Bruce --
During the 18th century, the Satsuma smuggled more goods through Ryukyus than they paid in taxes to Tokugawa. See Donald Keene, "The Japanese Discovery of Europe, 1720-1830" (Stanford, CA: Stanford University Press, revised edition, 1969).
Some folks in Northern Japan apparently smuggled nearly as much; their trading partners included the Cossacks and Russians.
In Korea, big smuggling ports included Pusan. Products included ginseng. Taipei was important, too.
Try Googling < smuggling Tokugawa Russia> , < smuggling Satsuma Japan > , and so on.
I haven't read them, but articles that turn up include the following:
The Satsuma-Ryukyu Trade and the Tokugawa Seclusion Policy
Robert K. Sakai
Journal of Asian Studies, Vol. 23, No. 3 (May, 1964), pp. 391-403
doi:10.2307/2050758
Some Aspects of Japan Sea Shipping and Trade in the Tokugawa Period, 1603-1867
Robert G. Flershem
Proceedings of the American Philosophical Society, Vol. 110, No. 3 (Jun. 27, 1966), pp. 182-226
and
http://www.aasianst.org/absts/2004ab...n/sessions.htm
QUOTE
Where Were the Pirates? The Significance of Satsuma’s Commercial Networks in Nineteenth-Century Japanese Foreign Relations
Robert Hellyer, Allegheny College
Nineteenth-century Japan is usually portrayed as plagued by poor coastal defenses and widespread political and social unrest, factors that contributed to the profound political change of the Meiji Restoration of 1868. Yet while Japan was certainly weak and disunited, it was remarkably free of piracy, a scourge that afflicted the Chinese coastline in the same period. Why was this case?
Historians normally explore such defensive and foreign policy questions by examining the actions of the central authority, the Tokugawa shogunate. This paper challenges this focus on central agency and instead suggests that the Satsuma domain played a crucial foreign relations role, as illustrated by its commercial networks that prevented the rise of coastal piracy.

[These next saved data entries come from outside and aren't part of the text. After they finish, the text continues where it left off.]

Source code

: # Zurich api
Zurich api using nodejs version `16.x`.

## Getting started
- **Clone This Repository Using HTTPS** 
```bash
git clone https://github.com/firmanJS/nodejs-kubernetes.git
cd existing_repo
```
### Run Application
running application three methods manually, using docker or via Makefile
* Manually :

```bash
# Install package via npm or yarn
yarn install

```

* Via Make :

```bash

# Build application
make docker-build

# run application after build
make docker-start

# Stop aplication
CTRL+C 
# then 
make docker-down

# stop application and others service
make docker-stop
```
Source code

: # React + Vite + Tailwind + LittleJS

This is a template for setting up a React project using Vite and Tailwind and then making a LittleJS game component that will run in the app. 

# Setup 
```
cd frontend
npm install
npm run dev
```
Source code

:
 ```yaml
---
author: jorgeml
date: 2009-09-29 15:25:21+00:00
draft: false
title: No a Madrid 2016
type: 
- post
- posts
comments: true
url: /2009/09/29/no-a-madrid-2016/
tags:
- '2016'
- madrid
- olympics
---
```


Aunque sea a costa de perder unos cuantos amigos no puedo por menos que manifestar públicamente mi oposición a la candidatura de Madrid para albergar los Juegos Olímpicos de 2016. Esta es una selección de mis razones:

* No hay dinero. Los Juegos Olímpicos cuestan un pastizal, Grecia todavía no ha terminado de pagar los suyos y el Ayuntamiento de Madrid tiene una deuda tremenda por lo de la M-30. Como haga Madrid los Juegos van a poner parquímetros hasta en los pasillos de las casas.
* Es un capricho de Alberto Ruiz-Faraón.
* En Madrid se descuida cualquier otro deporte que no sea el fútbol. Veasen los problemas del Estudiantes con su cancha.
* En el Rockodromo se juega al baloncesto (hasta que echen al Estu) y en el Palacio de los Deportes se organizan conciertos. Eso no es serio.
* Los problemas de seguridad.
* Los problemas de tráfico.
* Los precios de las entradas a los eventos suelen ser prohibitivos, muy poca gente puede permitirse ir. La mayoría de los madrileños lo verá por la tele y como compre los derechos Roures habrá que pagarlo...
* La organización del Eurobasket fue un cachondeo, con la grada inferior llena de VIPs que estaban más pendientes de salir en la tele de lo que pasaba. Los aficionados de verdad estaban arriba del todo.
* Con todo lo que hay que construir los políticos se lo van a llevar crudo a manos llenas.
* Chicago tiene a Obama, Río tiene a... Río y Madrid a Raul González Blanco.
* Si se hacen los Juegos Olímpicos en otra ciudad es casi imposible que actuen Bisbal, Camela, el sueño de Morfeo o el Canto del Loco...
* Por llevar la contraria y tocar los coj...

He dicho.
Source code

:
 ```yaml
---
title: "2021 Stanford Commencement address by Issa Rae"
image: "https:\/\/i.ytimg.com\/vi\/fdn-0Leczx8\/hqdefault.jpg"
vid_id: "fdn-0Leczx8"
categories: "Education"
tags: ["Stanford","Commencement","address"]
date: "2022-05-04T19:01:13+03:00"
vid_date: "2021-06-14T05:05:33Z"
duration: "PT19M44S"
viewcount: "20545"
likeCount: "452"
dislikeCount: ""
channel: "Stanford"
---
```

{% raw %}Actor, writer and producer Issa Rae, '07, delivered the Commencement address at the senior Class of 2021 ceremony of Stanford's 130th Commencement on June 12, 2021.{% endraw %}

In the early nineteenth century, Satsuma developed a broad commercial network by first placing coastal smuggling with Chinese merchant vessels under its direct control, thereby providing smugglers a "legitimate" outlet that mitigated their transformation into pirates. In subsequent decades, Satsuma further expanded this network by forming new domestic connections and by exploring commercial ties with Asian and Western states. All told, Satsuma’s commercial activities demonstrate that the domain often exercised more control over foreign trade and coastal defense than the shogunate. In a broader sense, Satsuma’s key role in foreign relations also suggests new ways to explore the power relationships between domains and the shogunate that helped define the wider political culture of nineteenth-century Japan.
END QUOTE
Hellyer's dissertation is "A Tale of Two Domains: Satsuma, Tsushima and Foreign Relations in Late Edo Period Japan" (Stanford, 2001). You can usually buy recent dissertations in PDF format through University Microforms.